Teplice modernizes cultural center

The North Bohemian Philharmonic Orchestra from Teplice has to move to the neighboring Erzgebirge Theater because its venue, the Culture House, is being renovated. The work of star architect Karel Hubáček, who became known for his radio tower and mountain hotel on Ještěd, will receive a new foyer and a new main entrance. This means that the cultural center can now be accessed from two sides. The foyer area is complemented by a new café with outdoor seating. New escape routes had already been created beforehand. The house also gets new and more toilets, new electrics, new air conditioning and new heating.

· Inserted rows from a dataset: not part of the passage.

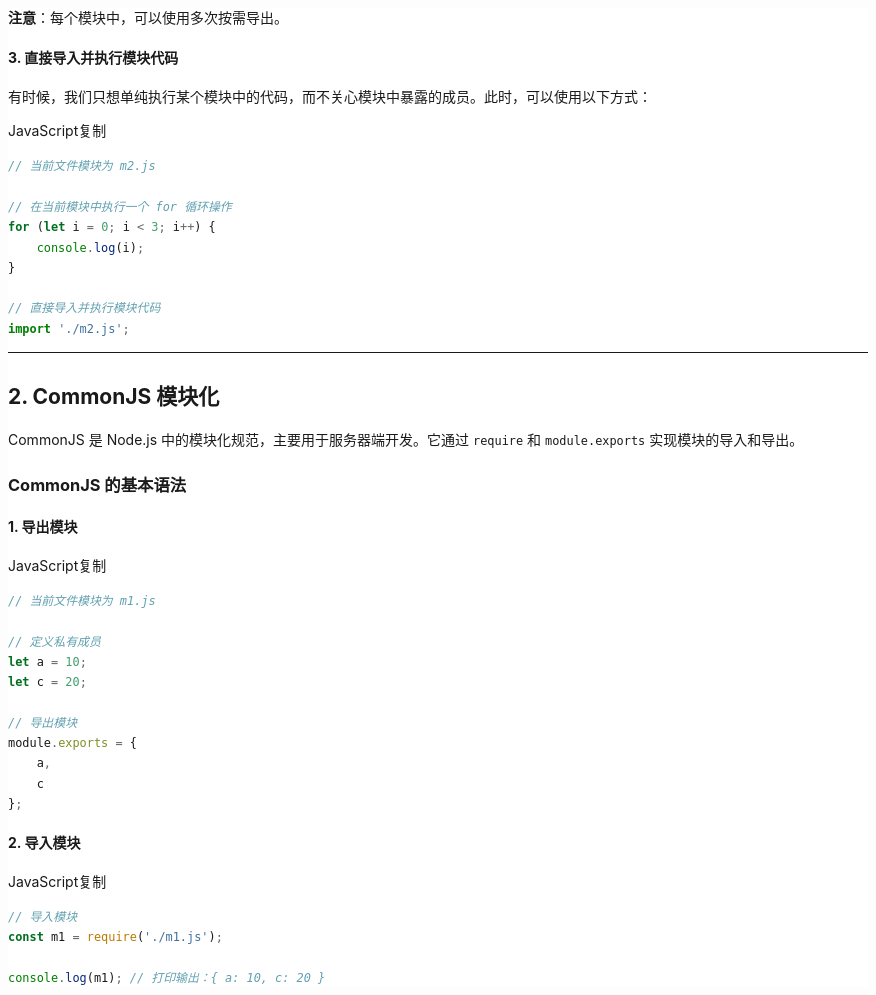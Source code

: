 **注意**：每个模块中，可以使用多次按需导出。

#### 3. 直接导入并执行模块代码

有时候，我们只想单纯执行某个模块中的代码，而不关心模块中暴露的成员。此时，可以使用以下方式：

JavaScript复制

```javascript
// 当前文件模块为 m2.js

// 在当前模块中执行一个 for 循环操作
for (let i = 0; i < 3; i++) {
    console.log(i);
}

// 直接导入并执行模块代码
import './m2.js';
```

------

## 2. CommonJS 模块化

CommonJS 是 Node.js 中的模块化规范，主要用于服务器端开发。它通过 `require` 和 `module.exports` 实现模块的导入和导出。

### CommonJS 的基本语法

#### 1. 导出模块

JavaScript复制

```javascript
// 当前文件模块为 m1.js

// 定义私有成员
let a = 10;
let c = 20;

// 导出模块
module.exports = {
    a,
    c
};
```

#### 2. 导入模块

JavaScript复制

```javascript
// 导入模块
const m1 = require('./m1.js');

console.log(m1); // 打印输出：{ a: 10, c: 20 }
```
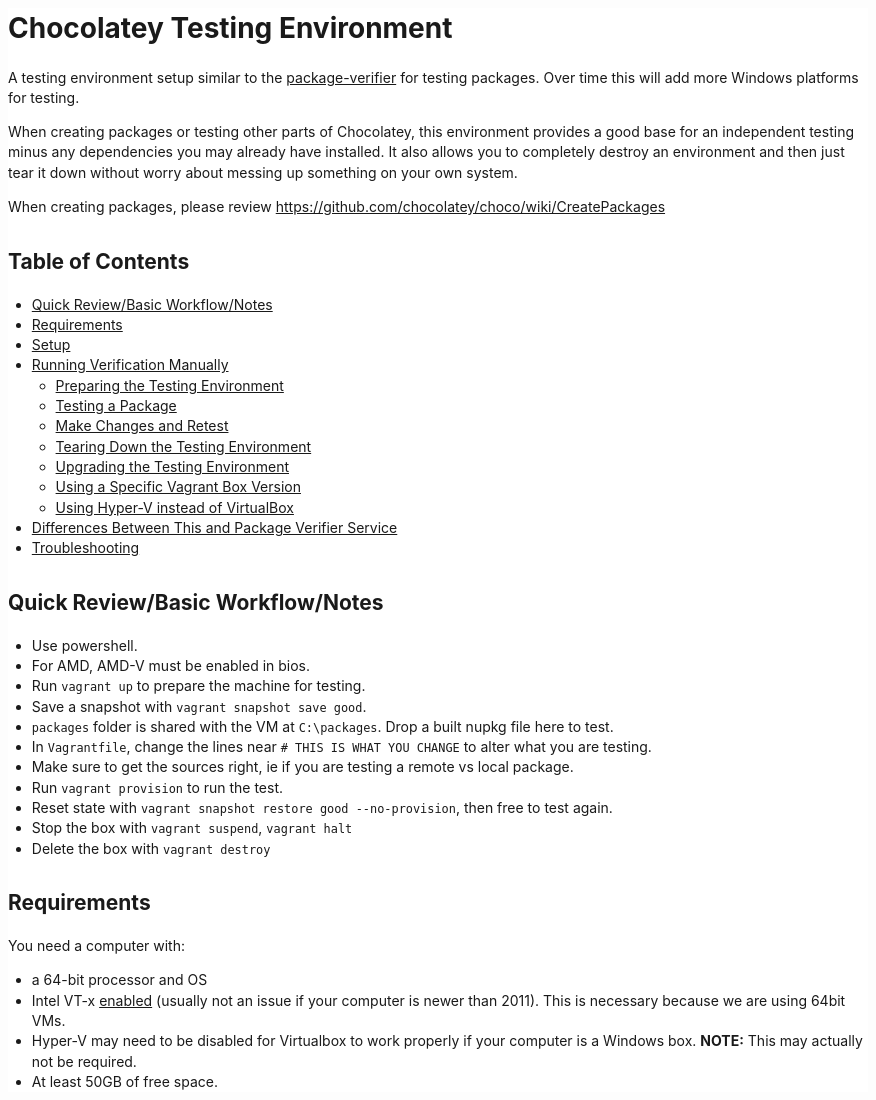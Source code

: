 # Chocolatey Testing Environment

A testing environment setup similar to the [package-verifier](https://docs.chocolatey.org/en-us/community-repository/moderation/package-verifier) for testing packages. Over time this will add more Windows platforms for testing.

When creating packages or testing other parts of Chocolatey, this environment provides a good base for an independent testing minus any dependencies you may already have installed. It also allows you to completely destroy an environment and then just tear it down without worry about messing up something on your own system.

When creating packages, please review https://github.com/chocolatey/choco/wiki/CreatePackages

## Table of Contents

- [Quick Review/Basic Workflow/Notes](#quick-reviewbasic-workflownotes)
- [Requirements](#requirements)
- [Setup](#setup)
- [Running Verification Manually](#running-verification-manually)
  - [Preparing the Testing Environment](#preparing-the-testing-environment)
  - [Testing a Package](#testing-a-package)
  - [Make Changes and Retest](#make-changes-and-retest)
  - [Tearing Down the Testing Environment](#tearing-down-the-testing-environment)
  - [Upgrading the Testing Environment](#upgrading-the-testing-environment)
  - [Using a Specific Vagrant Box Version](#using-a-specific-vagrant-box-version)
  - [Using Hyper-V instead of VirtualBox](#using-hyper-v-instead-of-virtualbox)
- [Differences Between This and Package Verifier Service](#differences-between-this-and-package-verifier-service)
- [Troubleshooting](#troubleshooting)

## Quick Review/Basic Workflow/Notes

* Use powershell.
* For AMD, AMD-V must be enabled in bios.
* Run `vagrant up` to prepare the machine for testing.
* Save a snapshot with `vagrant snapshot save good`.
* `packages` folder is shared with the VM at `C:\packages`. Drop a built nupkg file here to test.
* In `Vagrantfile`, change the lines near `# THIS IS WHAT YOU CHANGE` to alter what you are testing.
* Make sure to get the sources right, ie if you are testing a remote vs local package.
* Run `vagrant provision` to run the test.
* Reset state with `vagrant snapshot restore good --no-provision`, then free to test again.
* Stop the box with `vagrant suspend`, `vagrant halt`
* Delete the box with `vagrant destroy`

## Requirements

You need a computer with:

* a 64-bit processor and OS
* Intel VT-x [enabled](http://www.howtogeek.com/213795/how-to-enable-intel-vt-x-in-your-computers-bios-or-uefi-firmware/) (usually not an issue if your computer is newer than 2011). This is necessary because we are using 64bit VMs.
* Hyper-V may need to be disabled for Virtualbox to work properly if your computer is a Windows box. **NOTE:** This may actually not be required.
* At least 50GB of free space.
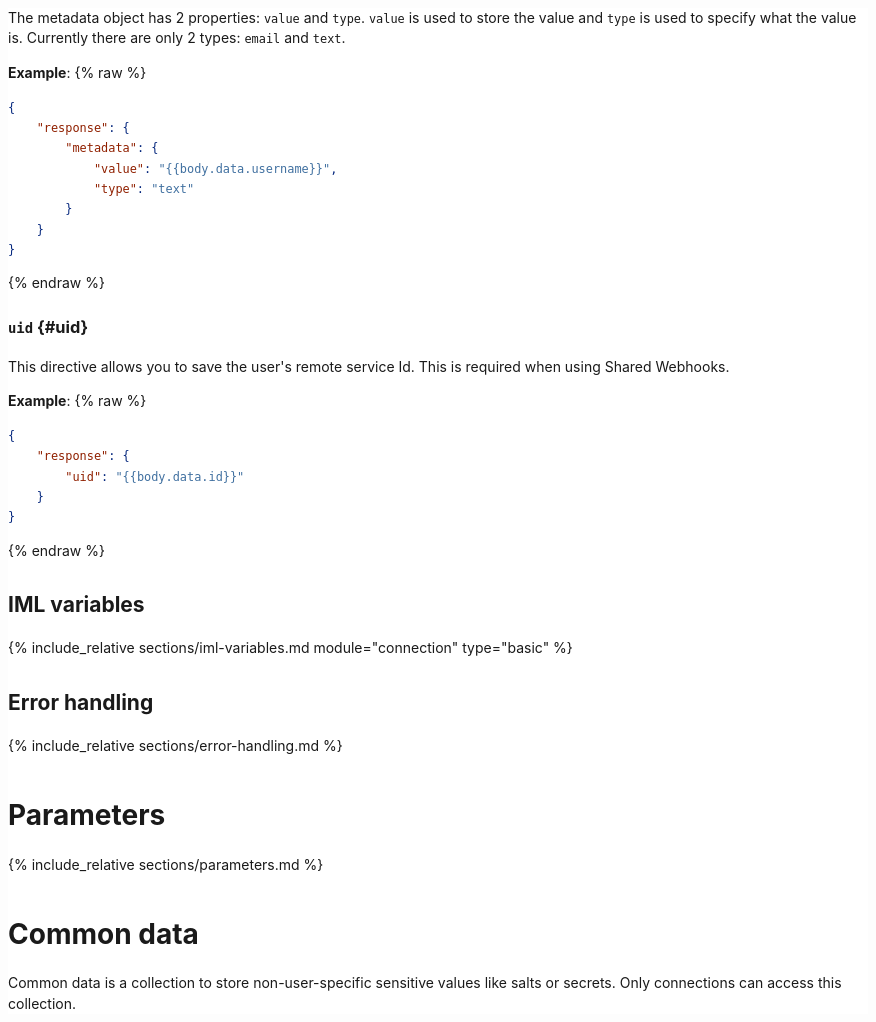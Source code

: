 The metadata object has 2 properties: `value` and `type`. `value` is
used to store the value and `type` is used to specify what the value is.
Currently there are only 2 types: `email` and `text`.

**Example**:
{% raw %}
```json
{
    "response": {
        "metadata": {
            "value": "{{body.data.username}}",
            "type": "text"
        }
    }
}
```
{% endraw %}

### `uid` {#uid}

This directive allows you to save the user's remote service Id. This is
required when using Shared Webhooks.

**Example**:
{% raw %}
```json
{
    "response": {
        "uid": "{{body.data.id}}"
    }
}
```
{% endraw %}

## IML variables

{% include_relative sections/iml-variables.md module="connection" type="basic" %}

## Error handling

{% include_relative sections/error-handling.md %}

# Parameters

{% include_relative sections/parameters.md %}

# Common data

Common data is a collection to store non-user-specific sensitive values
like salts or secrets. Only connections can access this collection.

However, the rest of the building remains unaffected by the renovation. The heart of the cultural center, which borders directly on the well-known colonnade made of steel and glass, is the concert hall with 550 seats. It is the most modern in the Czech Republic outside of Prague and is known for its great acoustics.

New podcast: Czech Republic six times

The Czech Republic is the focus of the Saxon State Center for Civic Education (SLpB). With the new podcast “Six Times Czech Republic” the institution is getting closer to the neighboring country. The first episode deals with the topic "Climate and Environment", with guests such as former Environment Minister Bedřich Moldan, analyst Romana Březovská, environmental psychologist Jan Krajhanzl and MEP and former Defense Minister Alexandr Vondra. The second episode has already been published. It is dedicated to the topic of "Czech Republic's relationship with Russia". Guests include the historian Karel Svoboda, the political geographer Michael Romancov and the extremism expert Jan Charvát.

As the name suggests, a total of six episodes are planned on six different topics. The podcasts are created in collaboration with Radio Prague International and will be published gradually. Episode three on the topic of “LGBTQIA+ and the Catholic Church” will be published in November.